Avec l’implantation d’un couvert permanent (50/60 euros/ha), les agriculteurs ne s’écartent pas de trois objectifs :
- la diversité dans l’assolement ;
- couvrir le sol pour lutter contre les adventices et bioagresseurs, limiter l’érosion,  la battance, et l’évapotranspiration, stocker de l’azote avec les légumineuses ;
- éviter le travail du sol pour respecter la vie du sol et maintenir la matière organique dans les premiers horizons. Les doses de glyphosate utilisées sont faibles (entre 1 et 1,5 l/ha).
 
Les agriculteurs ont observé que le couvert permanent apporte de l’humidité au sol et une meilleure portance après des périodes pluvieuses. Le couvert joue aussi sur la température du sol (différence jusqu’à 5/6°C).

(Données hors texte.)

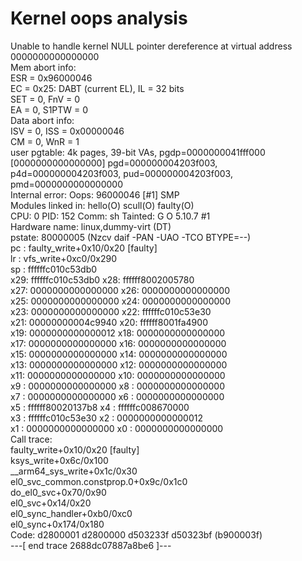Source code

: # Kernel oops analysis

Unable to handle kernel NULL pointer dereference at virtual address 0000000000000000\
Mem abort info:\
  ESR = 0x96000046\
  EC = 0x25: DABT (current EL), IL = 32 bits\
  SET = 0, FnV = 0\
  EA = 0, S1PTW = 0\
Data abort info:\
  ISV = 0, ISS = 0x00000046\
  CM = 0, WnR = 1\
user pgtable: 4k pages, 39-bit VAs, pgdp=0000000041fff000\
[0000000000000000] pgd=000000004203f003, p4d=000000004203f003, pud=000000004203f003, pmd=0000000000000000\
Internal error: Oops: 96000046 [#1] SMP\
Modules linked in: hello(O) scull(O) faulty(O)\
CPU: 0 PID: 152 Comm: sh Tainted: G           O      5.10.7 #1\
Hardware name: linux,dummy-virt (DT)\
pstate: 80000005 (Nzcv daif -PAN -UAO -TCO BTYPE=--)\
pc : faulty_write+0x10/0x20 [faulty]\
lr : vfs_write+0xc0/0x290\
sp : ffffffc010c53db0\
x29: ffffffc010c53db0 x28: ffffff8002005780 \
x27: 0000000000000000 x26: 0000000000000000 \
x25: 0000000000000000 x24: 0000000000000000 \
x23: 0000000000000000 x22: ffffffc010c53e30 \
x21: 00000000004c9940 x20: ffffff8001fa4900 \
x19: 0000000000000012 x18: 0000000000000000 \
x17: 0000000000000000 x16: 0000000000000000 \
x15: 0000000000000000 x14: 0000000000000000 \
x13: 0000000000000000 x12: 0000000000000000 \
x11: 0000000000000000 x10: 0000000000000000 \
x9 : 0000000000000000 x8 : 0000000000000000 \
x7 : 0000000000000000 x6 : 0000000000000000 \
x5 : ffffff80020137b8 x4 : ffffffc008670000 \
x3 : ffffffc010c53e30 x2 : 0000000000000012 \
x1 : 0000000000000000 x0 : 0000000000000000 \
Call trace:\
 faulty_write+0x10/0x20 [faulty]\
 ksys_write+0x6c/0x100\
 __arm64_sys_write+0x1c/0x30\
 el0_svc_common.constprop.0+0x9c/0x1c0\
 do_el0_svc+0x70/0x90\
 el0_svc+0x14/0x20\
 el0_sync_handler+0xb0/0xc0\
 el0_sync+0x174/0x180\
Code: d2800001 d2800000 d503233f d50323bf (b900003f) \
---[ end trace 2688dc07887a8be6 ]---

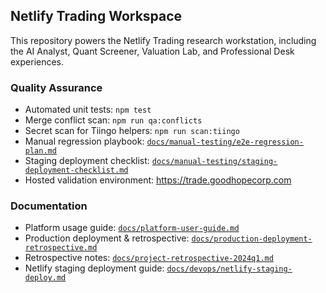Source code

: ## Netlify Trading Workspace

This repository powers the Netlify Trading research workstation, including the
AI Analyst, Quant Screener, Valuation Lab, and Professional Desk experiences.

### Quality Assurance

- Automated unit tests: `npm test`
- Merge conflict scan: `npm run qa:conflicts`
- Secret scan for Tiingo helpers: `npm run scan:tiingo`
- Manual regression playbook: [`docs/manual-testing/e2e-regression-plan.md`](docs/manual-testing/e2e-regression-plan.md)
- Staging deployment checklist: [`docs/manual-testing/staging-deployment-checklist.md`](docs/manual-testing/staging-deployment-checklist.md)
- Hosted validation environment: <https://trade.goodhopecorp.com>

### Documentation

- Platform usage guide: [`docs/platform-user-guide.md`](docs/platform-user-guide.md)
- Production deployment & retrospective: [`docs/production-deployment-retrospective.md`](docs/production-deployment-retrospective.md)
- Retrospective notes: [`docs/project-retrospective-2024q1.md`](docs/project-retrospective-2024q1.md)
- Netlify staging deployment guide: [`docs/devops/netlify-staging-deploy.md`](docs/devops/netlify-staging-deploy.md)


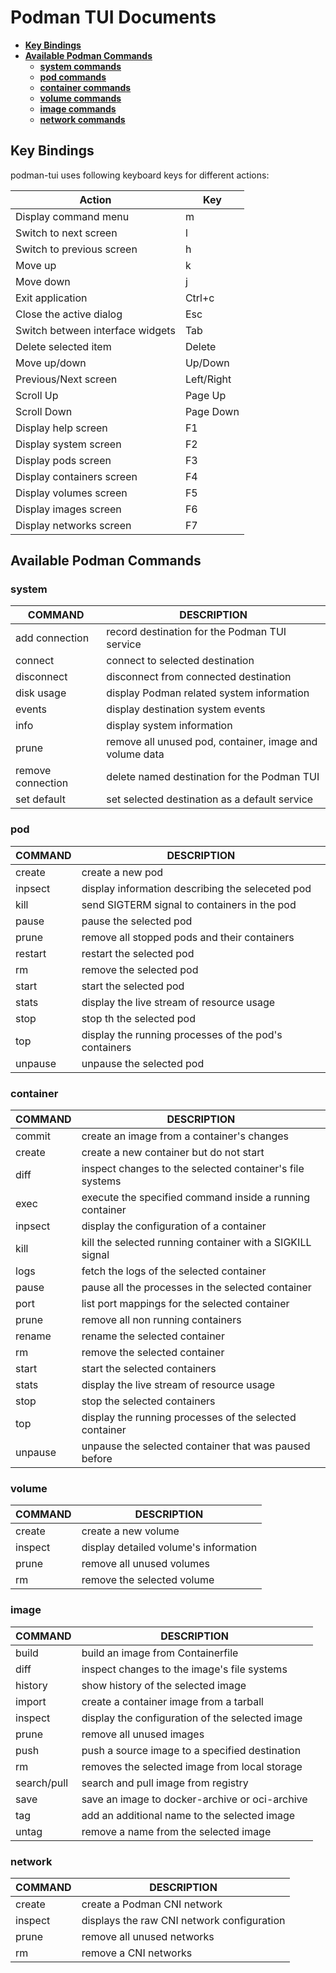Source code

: # Podman TUI Documents

- [**Key Bindings**](#key-bindings)
- [**Available Podman Commands**](#available-podman-commands)
  - [**system commands**](#system)
  - [**pod commands**](#pod)
  - [**container commands**](#container)
  - [**volume commands**](#volume)
  - [**image commands**](#image)
  - [**network commands**](#network)

## Key Bindings

podman-tui uses following keyboard keys for different actions:

| Action                           | Key        |
| -------------------------------- | ---------- |
| Display command menu             | m          |
| Switch to next screen            | l          |
| Switch to previous screen        | h          |
| Move up                          | k          |
| Move down                        | j          |
| Exit application                 | Ctrl+c     |
| Close the active dialog          | Esc        |
| Switch between interface widgets | Tab        |
| Delete selected item             | Delete     |
| Move up/down                     | Up/Down    |
| Previous/Next screen             | Left/Right |
| Scroll Up                        | Page Up    |
| Scroll Down                      | Page Down  |
| Display help screen              | F1         |
| Display system screen            | F2         |
| Display pods screen              | F3         |
| Display containers screen        | F4         |
| Display volumes screen           | F5         |
| Display images screen            | F6         |
| Display networks screen          | F7         |


## Available Podman Commands

### system

| COMMAND           | DESCRIPTION |
| ----------------- | ----------- |
| add connection    | record destination for the Podman TUI service
| connect           | connect to selected destination
| disconnect        | disconnect from connected destination
| disk usage        | display Podman related system information
| events            | display destination system events
| info              | display system information
| prune             | remove all unused pod, container, image and volume data
| remove connection | delete named destination for the Podman TUI
| set default       | set selected destination as a default service

### pod

| COMMAND  | DESCRIPTION |
| -------- | ----------- |
| create   | create a new pod
| inpsect  | display information describing the seleceted pod
| kill     | send SIGTERM signal to containers in the pod
| pause    | pause the selected pod
| prune    | remove all stopped pods and their containers
| restart  | restart the selected pod
| rm       | remove the selected pod
| start    | start the selected pod
| stats    | display the live stream of resource usage
| stop     | stop th the selected pod
| top      | display the running processes of the pod's containers
| unpause  | unpause  the selected pod

### container

| COMMAND  | DESCRIPTION |
| -------- | ----------- |
| commit   | create an image from a container's changes
| create   | create a new container but do not start
| diff     | inspect changes to the selected container's file systems
| exec     | execute the specified command inside a running container
| inpsect  | display the configuration of a container
| kill     | kill the selected running container with a SIGKILL signal
| logs     | fetch the logs of the selected container
| pause    | pause all the processes in the selected container
| port     | list port mappings for the selected container
| prune    | remove all non running containers
| rename   | rename the selected container
| rm       | remove the selected container
| start    | start the selected containers
| stats    | display the live stream of resource usage
| stop     | stop the selected containers
| top      | display the running processes of the selected container
| unpause  | unpause the selected container that was paused before

### volume

| COMMAND  | DESCRIPTION |
| -------- | ----------- |
| create   | create a new volume
| inspect  | display detailed volume's information
| prune    | remove all unused volumes
| rm       | remove the selected volume

### image

| COMMAND      | DESCRIPTION |
| ------------ | ----------- |
| build        | build an image from Containerfile
| diff         | inspect changes to the image's file systems
| history      | show history of the selected image
| import       | create a container image from a tarball
| inspect      | display the configuration of the selected image
| prune        | remove all unused images
| push         | push a source image to a specified destination
| rm           | removes the selected  image from local storage
| search/pull  | search and pull image from registry
| save         | save an image to docker-archive or oci-archive
| tag          | add an additional name to the selected  image
| untag        | remove a name from the selected image

### network

| COMMAND  | DESCRIPTION |
| -------- | ----------- |
| create   | create a Podman CNI network
| inspect  | displays the raw CNI network configuration
| prune    | remove all unused networks
| rm       | remove a CNI networks
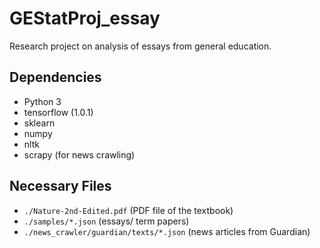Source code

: # GEStatProj_essay
Research project on analysis of essays from general education.

## Dependencies
- Python 3
- tensorflow (1.0.1)
- sklearn
- numpy
- nltk
- scrapy (for news crawling)

## Necessary Files
- `./Nature-2nd-Edited.pdf` (PDF file of the textbook)
- `./samples/*.json` (essays/ term papers)
- `./news_crawler/guardian/texts/*.json` (news articles from Guardian)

Le colza est donc semé début août avec un mélange de cinq ou six plantes gélives (couvert CO+) pour lutter contre les altises auquel est ajouté de la luzerne (10 kg) ou du lotier (10 kg) ou du trèfle blanc (3 kg) ou du trèfle violet (6 kg). Les plantes compagnes sont détruites par le gel ou un herbicide (Lontrel) ou un antidicotylédones du colza en hiver. Lorsque le colza est en fleur, il ne reste plus que la légumineuse. Après moisson de la crucifère, cette dernière pousse très vite en présence de lumière.

Cet été 2020, nous avons eu la chance de faire pâturer 45 vaches et 45 génisses dans le lotier durant 15 jours en juillet, relève Romain. Un second pâturage a pu aussi être effectué. Le lotier a l’avantage de ne pas craindre le surpâturage. Lorsque les conditions poussantes le permettent et les stockages de fourrages suffisants, le pâturage du lotier peut être repoussé en septembre à la suite d'un broyage après la récolte du colza.